### What you should do
A stretch of the entries below is to be set down exactly, running from the line with "[NOTE that ,a" through the line with "Postlogin, the student", both included, and no other line.

### Stored data entries

————————

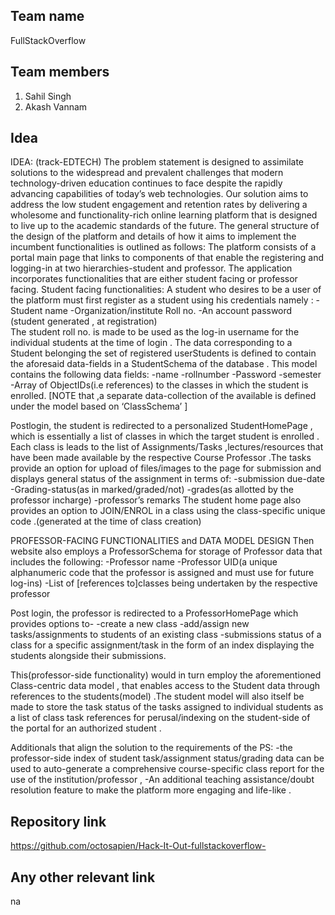 ## Team name
FullStackOverflow
## Team members
1.	Sahil Singh
2.	Akash Vannam


## Idea
IDEA: (track-EDTECH)
The problem statement is designed to assimilate solutions to the widespread and prevalent challenges that modern technology-driven education continues to face despite the rapidly advancing capabilities of today’s web technologies. Our solution aims to address the low student engagement and retention rates by delivering a wholesome and functionality-rich online learning platform that is designed to live up to the academic standards of the future. 
The general structure of the design of the platform and details of how it aims to implement the incumbent functionalities is outlined as follows:
The platform consists of a portal main page that links to components of that enable the registering and logging-in at two hierarchies-student and professor. 
The application incorporates functionalities that are either student facing or professor facing.
Student facing functionalities:
A student who desires to be a user of the platform must first register as a student using his credentials namely :
-Student name
-Organization/institute Roll no.
-An account password (student generated , at registration)  
The student roll no. is made to be used as the log-in username for the individual students at the time of login .
The data corresponding to a Student belonging the set of registered userStudents is defined to contain the aforesaid data-fields in a StudentSchema of the database .
This model contains the following data fields:
-name
-rollnumber
-Password
-semester
-Array of ObjectIDs(i.e references) to the classes in which the student is enrolled.
[NOTE that ,a separate data-collection of the available is defined under the model based on ‘ClassSchema’ ]

Postlogin, the student is redirected to a personalized StudentHomePage , which is essentially a list of classes in which the target student is enrolled .
Each class is leads to the list of Assignments/Tasks ,lectures/resources that have been made available by the respective Course Professor .The tasks provide an option for upload of files/images to the page for submission and displays general status of the assignment in terms of:
-submission due-date
-Grading-status(as in marked/graded/not)
-grades(as allotted by the professor incharge)
-professor’s remarks 
The student home page also provides an option to JOIN/ENROL in a class using the class-specific unique code .(generated at the time of class creation)



PROFESSOR-FACING FUNCTIONALITIES and 
DATA MODEL DESIGN
Then website also employs a ProfessorSchema for storage of Professor data that includes the following:
-Professor name
-Professor UID(a unique alphanumeric code that the professor is assigned and must use for future log-ins)
-List of [references to]classes being undertaken by the respective professor

Post login, the professor is redirected to a ProfessorHomePage which provides options to-
-create a new class
-add/assign new tasks/assignments to students of an existing class
-submissions status of a class for a specific assignment/task in the form of an index displaying the students alongside their submissions.

This(professor-side functionality) would in turn employ the aforementioned Class-centric data model , that enables access to the Student data through references to the students(model) .The student model will also itself be made to store the task status of the tasks assigned to individual students as a list of class task references for perusal/indexing on the student-side of the portal for an authorized student .

Additionals that align the solution to the requirements of the PS:
-the professor-side index of student task/assignment status/grading data can be used to auto-generate a comprehensive course-specific class report for the use of the institution/professor ,
-An additional teaching assistance/doubt resolution feature to make the platform more engaging and life-like .

## Repository link
https://github.com/octosapien/Hack-It-Out-fullstackoverflow-

## Any other relevant link
na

————————

### Problem solution
[NOTE that ,a separate data-collection of the available is defined under the model based on ‘ClassSchema’ ]

Postlogin, the student is redirected to a personalized StudentHomePage , which is essentially a list of classes in which the target student is enrolled .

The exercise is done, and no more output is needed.